• [EXCERPTED RECORDS]
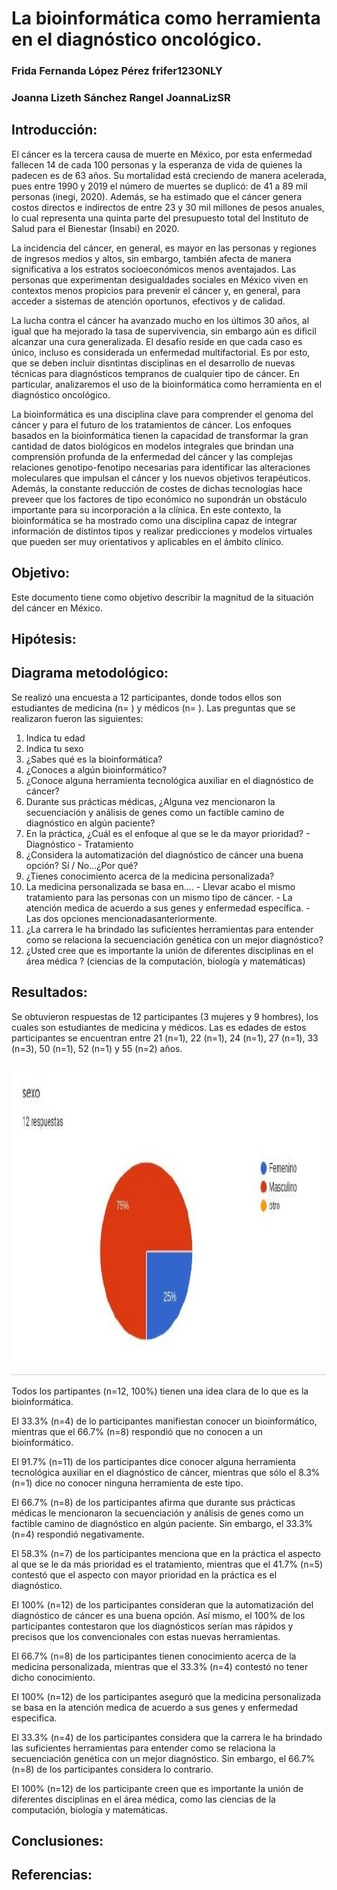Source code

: # La bioinformática como herramienta en el diagnóstico oncológico.
### Frida Fernanda López Pérez            frifer123ONLY
### Joanna Lizeth Sánchez Rangel          JoannaLizSR

## Introducción:
El cáncer es la tercera causa de muerte en México, por esta enfermedad fallecen 14 de cada 100 personas y la esperanza de vida de quienes la padecen es de 63 años. Su mortalidad está creciendo de manera acelerada, pues entre 1990 y 2019 el número de muertes se duplicó: de 41 a 89 mil personas (inegi, 2020). Además, se ha estimado que el cáncer genera costos directos e indirectos de entre 23 y 30 mil millones de pesos anuales, lo cual representa una quinta parte del presupuesto total del Instituto de Salud para el Bienestar (Insabi) en 2020. 

La incidencia del cáncer, en general, es mayor en las personas y regiones de ingresos medios y altos, sin embargo, también afecta de manera significativa a los estratos socioeconómicos menos aventajados. Las personas que experimentan desigualdades sociales en México viven en contextos menos propicios para
prevenir el cáncer y, en general, para acceder a sistemas de atención oportunos, efectivos y de calidad.

La lucha contra el cáncer ha avanzado mucho en los últimos 30 años, al igual que ha mejorado la tasa de supervivencia, sin embargo aún es dificil alcanzar una cura generalizada. El desafío reside en que cada caso es único, incluso es considerada un enfermedad multifactorial. Es por esto, que se deben incluir disntintas disciplinas en el desarrollo de nuevas técnicas para diagnósticos tempranos de cualquier tipo de cáncer. En particular, analizaremos el uso de la bioinformática como herramienta en el diagnóstico oncológico.

La bioinformática es una disciplina clave para comprender el genoma del cáncer y para el futuro de los tratamientos de cáncer. Los enfoques basados en la bioinformática tienen la capacidad de transformar la gran cantidad de datos biológicos en modelos integrales que brindan una comprensión profunda de la enfermedad del cáncer y las complejas relaciones genotipo-fenotipo necesarias para identificar las alteraciones moleculares que impulsan el cáncer y los nuevos objetivos terapéuticos. Además, la constante reducción de costes de dichas tecnologías hace preveer que los factores de tipo económico no supondrán un obstáculo
importante para su incorporación a la clínica. En este contexto, la bioinformática se ha mostrado como una disciplina capaz de integrar información de distintos
tipos y realizar predicciones y modelos virtuales que pueden ser muy orientativos y aplicables en el ámbito clínico.

## Objetivo: 
Este documento tiene como objetivo describir la magnitud de la situación del cáncer en México.



## Hipótesis:



## Diagrama metodológico:
Se realizó una encuesta a 12 participantes, donde todos ellos son estudiantes de medicina (n= ) y médicos (n= ).
Las preguntas que se realizaron fueron las siguientes:

1. Indica tu edad
2. Indica tu sexo
3. ¿Sabes qué es la bioinformática?
4. ¿Conoces a algún bioinformático? 
5. ¿Conoce alguna herramienta tecnológica auxiliar en el diagnóstico de cáncer?
6. Durante sus prácticas médicas, ¿Alguna vez mencionaron la secuenciación y análisis de genes como un factible camino de diagnóstico en algún paciente?
7. En la práctica, ¿Cuál es el enfoque al que se le da mayor prioridad?
        - Diagnóstico
        - Tratamiento
8. ¿Considera la automatización del diagnóstico de cáncer una buena opción? Sí / No...¿Por qué?
9. ¿Tienes conocimiento acerca de la medicina personalizada?
10. La medicina personalizada se basa en....
        - Llevar acabo el mismo tratamiento para las personas con un mismo tipo de cáncer.
        - La atención medica de acuerdo a sus genes y enfermedad específica.
        - Las dos opciones mencionadasanteriormente.
11. ¿La carrera le ha brindado las suficientes herramientas para entender como se relaciona la secuenciación genética con un mejor diagnóstico?
12. ¿Usted cree que es importante la unión de diferentes disciplinas en el área médica ? (ciencias de la computación, biología y matemáticas)


## Resultados:
Se obtuvieron respuestas de 12 participantes (3 mujeres y 9 hombres), los cuales son estudiantes de medicina y médicos. Las es edades de estos participantes se encuentran entre 21 (n=1), 22 (n=1), 24 (n=1), 27 (n=1), 33 (n=3), 50 (n=1), 52 (n=1) y 55 (n=2) años. 
<div align= "center"><img src="Graficas/graficaSexo.jpg" alt="SexoParticipantes" style="height: 500px; width:700px;"/></div>

Todos los partipantes (n=12, 100%) tienen una idea clara de lo que es la bioinformática.

El 33.3% (n=4) de lo participantes manifiestan conocer un bioinformático, mientras que el 66.7% (n=8) respondió que no conocen a un bioinformático.

El 91.7% (n=11) de los participantes dice conocer alguna herramienta tecnológica auxiliar en el diagnóstico de cáncer, mientras que sólo el 8.3% (n=1) dice no conocer ninguna herramienta de este tipo.

El 66.7% (n=8) de los participantes afirma que durante sus prácticas médicas le mencionaron la secuenciación y análisis de genes como un factible camino de diagnóstico en algún paciente. Sin embargo, el 33.3% (n=4) respondió negativamente.

El 58.3% (n=7) de los participantes menciona que en la práctica el aspecto al que se le da más prioridad es el tratamiento, mientras que el 41.7% (n=5) contestó que el aspecto con mayor prioridad en la práctica es el diagnóstico.

El 100% (n=12) de los participantes consideran que la automatización del diagnóstico de cáncer es una buena opción. Así mismo, el 100% de los participantes contestaron que los diagnósticos serían mas rápidos y precisos que los convencionales con estas nuevas herramientas.

El 66.7% (n=8) de los participantes tienen conocimiento acerca de la medicina personalizada, mientras que el 33.3% (n=4) contestó no tener dicho conocimiento.

El 100% (n=12) de los participantes aseguró que la medicina personalizada se basa en la atención medica de acuerdo a sus genes y enfermedad especifica.

El 33.3% (n=4) de los participantes considera que la carrera le ha brindado las suficientes herramientas para entender como se relaciona la secuenciación genética con un mejor diagnóstico. Sin embargo, el 66.7% (n=8) de los participantes considera lo contrario.

El 100% (n=12) de los participante creen que es importante la unión de diferentes disciplinas en el área médica, como las ciencias de la computación, biología y matemáticas. 












## Conclusiones:



## Referencias:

• [ASSIGNED TASK]
In the material above, how many lines hold the word "bioinformático"? Say only the number.

• [EXPECTED ANSWER]
2